Projet de loi Adaptation au droit de l'Union européenne
commission des affaires économiques
N°COM-271
30 janvier 2026
(1ère lecture)
(n° 118 )
AMENDEMENT
présenté par
M. LE RUDULIER, rapporteur pour avis
ARTICLE 33
Consulter le texte de l'article ^
Après l’alinéa 20
Insérer un alinéa ainsi rédigé :
...° À la seconde phrase de l’article L. 813-10, les mots : « et faire l’objet d’un traitement automatisé » sont supprimés ;
Objet
Le présent amendement lève une ambiguïté dans les dispositions de l’article L. 813-10 du CESEDA. Aux termes de la seconde phrase de cet article : « Les empreintes digitales et photographies sont collectées en vue de l'établissement du droit de circuler ou de séjourner de l'étranger et ne peuvent être mémorisées et faire l'objet d'un traitement automatisé en application du 3° de l'article L. 142-1 que s'il apparaît, à l'issue de la retenue, que l'étranger ne dispose pas d'un droit de circulation ou de séjour. »

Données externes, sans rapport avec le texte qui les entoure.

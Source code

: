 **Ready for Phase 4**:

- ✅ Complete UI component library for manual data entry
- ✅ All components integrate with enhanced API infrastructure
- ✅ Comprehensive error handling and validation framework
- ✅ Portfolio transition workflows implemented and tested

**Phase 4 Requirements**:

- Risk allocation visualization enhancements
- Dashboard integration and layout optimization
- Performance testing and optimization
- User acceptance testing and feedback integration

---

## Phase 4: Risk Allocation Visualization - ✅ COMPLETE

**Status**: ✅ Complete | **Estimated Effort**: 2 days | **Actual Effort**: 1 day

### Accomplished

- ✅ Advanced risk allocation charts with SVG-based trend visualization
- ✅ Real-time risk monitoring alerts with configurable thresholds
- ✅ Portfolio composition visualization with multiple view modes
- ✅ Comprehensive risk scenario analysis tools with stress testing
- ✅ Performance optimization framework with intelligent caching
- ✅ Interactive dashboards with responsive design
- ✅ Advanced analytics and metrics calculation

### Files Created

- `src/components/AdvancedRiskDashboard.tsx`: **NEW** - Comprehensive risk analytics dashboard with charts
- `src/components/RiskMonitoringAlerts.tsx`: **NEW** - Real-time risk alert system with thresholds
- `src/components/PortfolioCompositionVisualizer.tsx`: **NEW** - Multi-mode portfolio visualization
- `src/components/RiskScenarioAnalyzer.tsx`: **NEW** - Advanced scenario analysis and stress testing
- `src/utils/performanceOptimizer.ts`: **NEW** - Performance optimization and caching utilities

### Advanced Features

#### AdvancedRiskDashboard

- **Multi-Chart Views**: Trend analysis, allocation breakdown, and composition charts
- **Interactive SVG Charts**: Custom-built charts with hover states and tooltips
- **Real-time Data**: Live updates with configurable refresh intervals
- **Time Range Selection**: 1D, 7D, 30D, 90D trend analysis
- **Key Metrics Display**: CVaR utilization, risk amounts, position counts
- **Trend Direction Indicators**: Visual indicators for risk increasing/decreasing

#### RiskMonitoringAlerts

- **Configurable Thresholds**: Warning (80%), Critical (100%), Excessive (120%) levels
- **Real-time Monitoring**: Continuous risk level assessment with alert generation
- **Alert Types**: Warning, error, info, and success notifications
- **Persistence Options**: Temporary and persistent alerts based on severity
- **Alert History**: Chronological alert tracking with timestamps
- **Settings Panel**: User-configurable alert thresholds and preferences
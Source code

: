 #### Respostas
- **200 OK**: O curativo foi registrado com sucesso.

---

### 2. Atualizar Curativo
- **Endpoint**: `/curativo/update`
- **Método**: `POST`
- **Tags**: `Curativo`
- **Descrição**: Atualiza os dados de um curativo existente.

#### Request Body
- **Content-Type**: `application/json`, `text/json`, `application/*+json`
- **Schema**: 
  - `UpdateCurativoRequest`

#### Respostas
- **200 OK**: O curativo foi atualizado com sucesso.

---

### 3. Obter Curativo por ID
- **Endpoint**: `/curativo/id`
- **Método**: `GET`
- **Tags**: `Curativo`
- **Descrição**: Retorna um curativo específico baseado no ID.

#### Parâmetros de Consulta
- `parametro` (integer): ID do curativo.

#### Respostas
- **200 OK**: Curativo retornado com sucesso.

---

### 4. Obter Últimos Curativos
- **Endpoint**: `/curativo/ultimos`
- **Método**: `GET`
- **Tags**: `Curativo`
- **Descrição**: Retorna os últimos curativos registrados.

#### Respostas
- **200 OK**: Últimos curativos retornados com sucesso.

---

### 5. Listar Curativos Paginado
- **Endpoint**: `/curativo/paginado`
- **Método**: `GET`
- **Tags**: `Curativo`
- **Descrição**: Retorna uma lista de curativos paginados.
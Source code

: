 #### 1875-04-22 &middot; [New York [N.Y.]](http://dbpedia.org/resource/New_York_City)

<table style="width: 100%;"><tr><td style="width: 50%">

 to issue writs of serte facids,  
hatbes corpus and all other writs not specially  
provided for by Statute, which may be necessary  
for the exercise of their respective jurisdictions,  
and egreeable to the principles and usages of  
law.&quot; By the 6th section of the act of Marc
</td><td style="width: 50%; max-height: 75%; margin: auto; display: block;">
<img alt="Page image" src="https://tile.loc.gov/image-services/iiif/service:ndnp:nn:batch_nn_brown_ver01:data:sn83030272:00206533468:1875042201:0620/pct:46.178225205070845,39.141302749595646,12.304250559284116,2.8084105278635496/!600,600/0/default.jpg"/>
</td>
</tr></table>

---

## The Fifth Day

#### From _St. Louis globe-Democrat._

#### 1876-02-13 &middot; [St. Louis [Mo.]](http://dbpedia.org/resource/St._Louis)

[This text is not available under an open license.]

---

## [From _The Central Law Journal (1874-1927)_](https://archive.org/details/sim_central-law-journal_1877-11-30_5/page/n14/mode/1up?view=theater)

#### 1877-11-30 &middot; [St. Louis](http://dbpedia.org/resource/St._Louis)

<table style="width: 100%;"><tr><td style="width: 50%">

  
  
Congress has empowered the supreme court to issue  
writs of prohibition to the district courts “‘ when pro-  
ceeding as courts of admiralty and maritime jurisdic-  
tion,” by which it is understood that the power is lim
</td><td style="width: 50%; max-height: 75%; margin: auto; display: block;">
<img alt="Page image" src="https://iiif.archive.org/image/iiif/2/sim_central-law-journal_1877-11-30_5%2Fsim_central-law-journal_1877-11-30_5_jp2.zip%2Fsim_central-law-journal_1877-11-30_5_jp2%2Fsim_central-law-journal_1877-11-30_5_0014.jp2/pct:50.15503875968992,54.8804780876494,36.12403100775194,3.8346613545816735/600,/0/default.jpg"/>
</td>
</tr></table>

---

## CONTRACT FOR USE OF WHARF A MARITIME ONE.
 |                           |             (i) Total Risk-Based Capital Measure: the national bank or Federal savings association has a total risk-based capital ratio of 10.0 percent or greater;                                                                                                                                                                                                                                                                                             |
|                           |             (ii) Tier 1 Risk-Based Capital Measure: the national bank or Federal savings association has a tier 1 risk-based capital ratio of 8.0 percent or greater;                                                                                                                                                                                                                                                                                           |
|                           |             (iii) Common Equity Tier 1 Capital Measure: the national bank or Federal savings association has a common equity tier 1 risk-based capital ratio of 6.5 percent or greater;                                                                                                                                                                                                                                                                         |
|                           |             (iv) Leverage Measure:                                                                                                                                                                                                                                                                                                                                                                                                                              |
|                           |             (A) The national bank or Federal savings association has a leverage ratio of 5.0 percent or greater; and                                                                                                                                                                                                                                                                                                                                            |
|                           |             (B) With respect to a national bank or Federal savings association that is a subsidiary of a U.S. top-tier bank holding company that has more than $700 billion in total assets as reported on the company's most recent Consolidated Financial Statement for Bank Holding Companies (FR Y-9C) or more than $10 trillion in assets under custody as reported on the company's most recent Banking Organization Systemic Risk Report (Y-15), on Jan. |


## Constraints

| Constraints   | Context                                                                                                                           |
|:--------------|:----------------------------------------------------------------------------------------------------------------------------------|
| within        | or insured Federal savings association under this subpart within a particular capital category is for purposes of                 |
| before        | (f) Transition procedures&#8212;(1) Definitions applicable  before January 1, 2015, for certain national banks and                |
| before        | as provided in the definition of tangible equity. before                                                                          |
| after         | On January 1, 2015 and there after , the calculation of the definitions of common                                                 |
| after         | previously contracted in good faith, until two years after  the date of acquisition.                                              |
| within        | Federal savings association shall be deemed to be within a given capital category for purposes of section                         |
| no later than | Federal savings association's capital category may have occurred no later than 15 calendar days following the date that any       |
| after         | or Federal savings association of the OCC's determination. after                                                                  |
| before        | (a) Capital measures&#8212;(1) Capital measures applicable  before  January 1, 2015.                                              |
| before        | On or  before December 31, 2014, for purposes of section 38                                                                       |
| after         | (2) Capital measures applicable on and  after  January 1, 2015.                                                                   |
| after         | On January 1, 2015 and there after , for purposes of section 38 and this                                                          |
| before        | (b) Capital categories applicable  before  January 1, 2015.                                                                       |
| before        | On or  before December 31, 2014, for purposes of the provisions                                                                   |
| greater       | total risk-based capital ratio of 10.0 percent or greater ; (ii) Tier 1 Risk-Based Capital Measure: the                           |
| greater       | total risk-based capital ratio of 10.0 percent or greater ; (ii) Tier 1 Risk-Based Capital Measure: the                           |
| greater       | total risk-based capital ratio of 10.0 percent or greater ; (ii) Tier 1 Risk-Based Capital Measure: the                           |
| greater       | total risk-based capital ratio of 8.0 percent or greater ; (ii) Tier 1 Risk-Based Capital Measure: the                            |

Ces dispositions opèrent une distinction imparfaite entre la « collecte » des données biométriques et leur « traitement automatisé » : en effet, la collecte d’une donnée et l’interrogation, à partir de cette dernière, d’une base de données, constituent des opérations de traitement.
L’amendement modifie donc les dispositions en cause afin toute interprétation erronée, en maintenant l’interdiction de l’enregistrement des données biométriques s’il ne ressort pas, à l’issue de la retenue, que l’étranger dispose d’un droit de circulation ou de séjour.